Bendamustine, a hybrid molecule of
purine analog and
alkylator, induces cell death by activation of apoptosis, DNA damage response, and mitotic catastrophe.
Entinostat, a selective class I inhibitor of
histone deacetylase (HDAC), exerts anti-
tumor activity in various
cancer types, including
multiple myeloma (MM). We sought to determine the combinatorial effects of
bendamustine and
entinostat on MM cells. Cell growth assays showed that
bendamustine or
entinostat inhibited proliferation in a dose-dependent manner, and their combinations synergistically induced growth inhibition in all MM cells tested. An apoptotic-ELISA and western blot assays on PARP cleavage and
caspase-8 and
caspase-3 revealed that
bendamustine in combination with
entinostat exhibited a much more potent activity than either agent alone to promote the MM cells undergoing apoptosis in a dose-dependent manner. Flow cytometric analysis found that
entinostat exhibited distinct effects on cell cycle progression in different lines and
bendamustine mainly arrested the cells at S phase, whereas their combinations dramatically blocked the S cells entering G2/M phase.
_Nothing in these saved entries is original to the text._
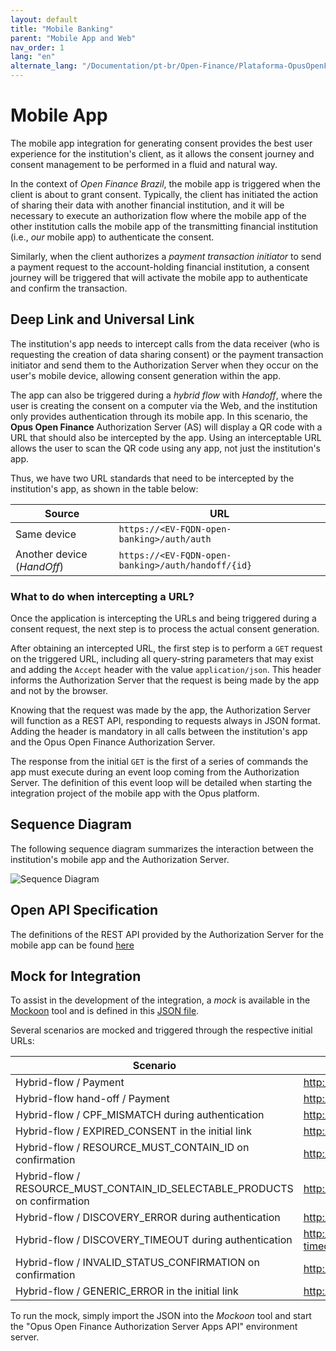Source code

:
 ```yaml
---
layout: default
title: "Mobile Banking"
parent: "Mobile App and Web"
nav_order: 1
lang: "en"
alternate_lang: "/Documentation/pt-br/Open-Finance/Plataforma-OpusOpenFinance/Integração/Jornada-de-Ux/consentimento/app2as/OOF-App-Móvel/"
---
```


# Mobile App

The mobile app integration for generating consent provides the best user experience for the institution's client, as it allows the consent journey and consent management to be performed in a fluid and natural way.

In the context of *Open Finance Brazil*, the mobile app is triggered when the client is about to grant consent. Typically, the client has initiated the action of sharing their data with another financial institution, and it will be necessary to execute an authorization flow where the mobile app of the other institution calls the mobile app of the transmitting financial institution (i.e., *our* mobile app) to authenticate the consent.

Similarly, when the client authorizes a *payment transaction initiator* to send a payment request to the account-holding financial institution, a consent journey will be triggered that will activate the mobile app to authenticate and confirm the transaction.

## Deep Link and Universal Link

The institution's app needs to intercept calls from the data receiver (who is requesting the creation of data sharing consent) or the payment transaction initiator and send them to the Authorization Server when they occur on the user's mobile device, allowing consent generation within the app.

The app can also be triggered during a *hybrid flow* with *Handoff*, where the user is creating the consent on a computer via the Web, and the institution only provides authentication through its mobile app. In this scenario, the **Opus Open Finance** Authorization Server (AS) will display a QR code with a URL that should also be intercepted by the app. Using an interceptable URL allows the user to scan the QR code using any app, not just the institution's app.

Thus, we have two URL standards that need to be intercepted by the institution's app, as shown in the table below:

| Source                     | URL                                                     |
| ---------------------------| ------------------------------------------------------- |
| Same device                | `https://<EV-FQDN-open-banking>/auth/auth`              |
| Another device (*HandOff*) | `https://<EV-FQDN-open-banking>/auth/handoff/{id}`      |

### What to do when intercepting a URL?

Once the application is intercepting the URLs and being triggered during a consent request, the next step is to process the actual consent generation.

After obtaining an intercepted URL, the first step is to perform a `GET` request on the triggered URL, including all query-string parameters that may exist and adding the `Accept` header with the value `application/json`. This header informs the Authorization Server that the request is being made by the app and not by the browser.

Knowing that the request was made by the app, the Authorization Server will function as a REST API, responding to requests always in JSON format. Adding the header is mandatory in all calls between the institution's app and the Opus Open Finance Authorization Server.

The response from the initial `GET` is the first of a series of commands the app must execute during an event loop coming from the Authorization Server. The definition of this event loop will be detailed when starting the integration project of the mobile app with the Opus platform.

## Sequence Diagram

The following sequence diagram summarizes the interaction between the institution's mobile app and the Authorization Server.

![Sequence Diagram](images/sequencia-app2as.svg)

## Open API Specification

The definitions of the REST API provided by the Authorization Server for the mobile app can be found [here][API-Mobile]

## Mock for Integration

To assist in the development of the integration, a *mock* is available in the [Mockoon](https://mockoon.com/) tool and is defined in this [JSON file](./mockoon.json).

Several scenarios are mocked and triggered through the respective initial URLs:

| Scenario                                                                   | URL to start the process                               |
| -------------------------------------------------------------------------- | ------------------------------------------------------ |
| Hybrid-flow / Payment                                                      | <http://localhost:3301/auth/auth?id=standard>           |
| Hybrid-flow hand-off / Payment                                             | <http://localhost:3301/auth/app/commands/handoff>       |
| Hybrid-flow / CPF_MISMATCH during authentication                           | <http://localhost:3301/auth/auth?id=cpf>                |
| Hybrid-flow / EXPIRED_CONSENT in the initial link                          | <http://localhost:3301/auth/auth?id=expired>            |
| Hybrid-flow / RESOURCE_MUST_CONTAIN_ID on confirmation                     | <http://localhost:3301/auth/auth?id=resource>           |
| Hybrid-flow / RESOURCE_MUST_CONTAIN_ID_SELECTABLE_PRODUCTS on confirmation | <http://localhost:3301/auth/auth?id=resource>           |
| Hybrid-flow / DISCOVERY_ERROR during authentication                        | <http://localhost:3301/auth/auth?id=discovery>          |
| Hybrid-flow / DISCOVERY_TIMEOUT during authentication                      | <http://localhost:3301/auth/auth?id=discovery-timeout>  |
| Hybrid-flow / INVALID_STATUS_CONFIRMATION on confirmation                  | <http://localhost:3301/auth/auth?id=resource>           |
| Hybrid-flow / GENERIC_ERROR in the initial link                            | <http://localhost:3301/auth/auth?id=generic>            |

To run the mock, simply import the JSON into the *Mockoon* tool and start the "Opus Open Finance Authorization Server Apps API" environment server.

[API-Mobile]: ../../../../../../../swagger-ui/index.html?api=en-Mobile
Furthermore, studies on DNA damage response indicated that phospho-
histone H2A.X (P-H2A.X), a hall marker of
DNA double strand break, along with phosphorylated CHK2 (P-CHK2) was significantly enhanced by the combinations of
bendamustine and
entinostat as compared to either agent alone. These molecular changes were correlated with the increases in mitotic catastrophe. Collectively, our data demonstrate that
bendamustine in combination with
entinostat exhibit potent anti-proliferative/anti-survival activity in MM cells via induction of apoptosis and DNA damage response. Regimens consisting of
bendamustine and/or
entinostat may represent novel therapeutic strategies against MM.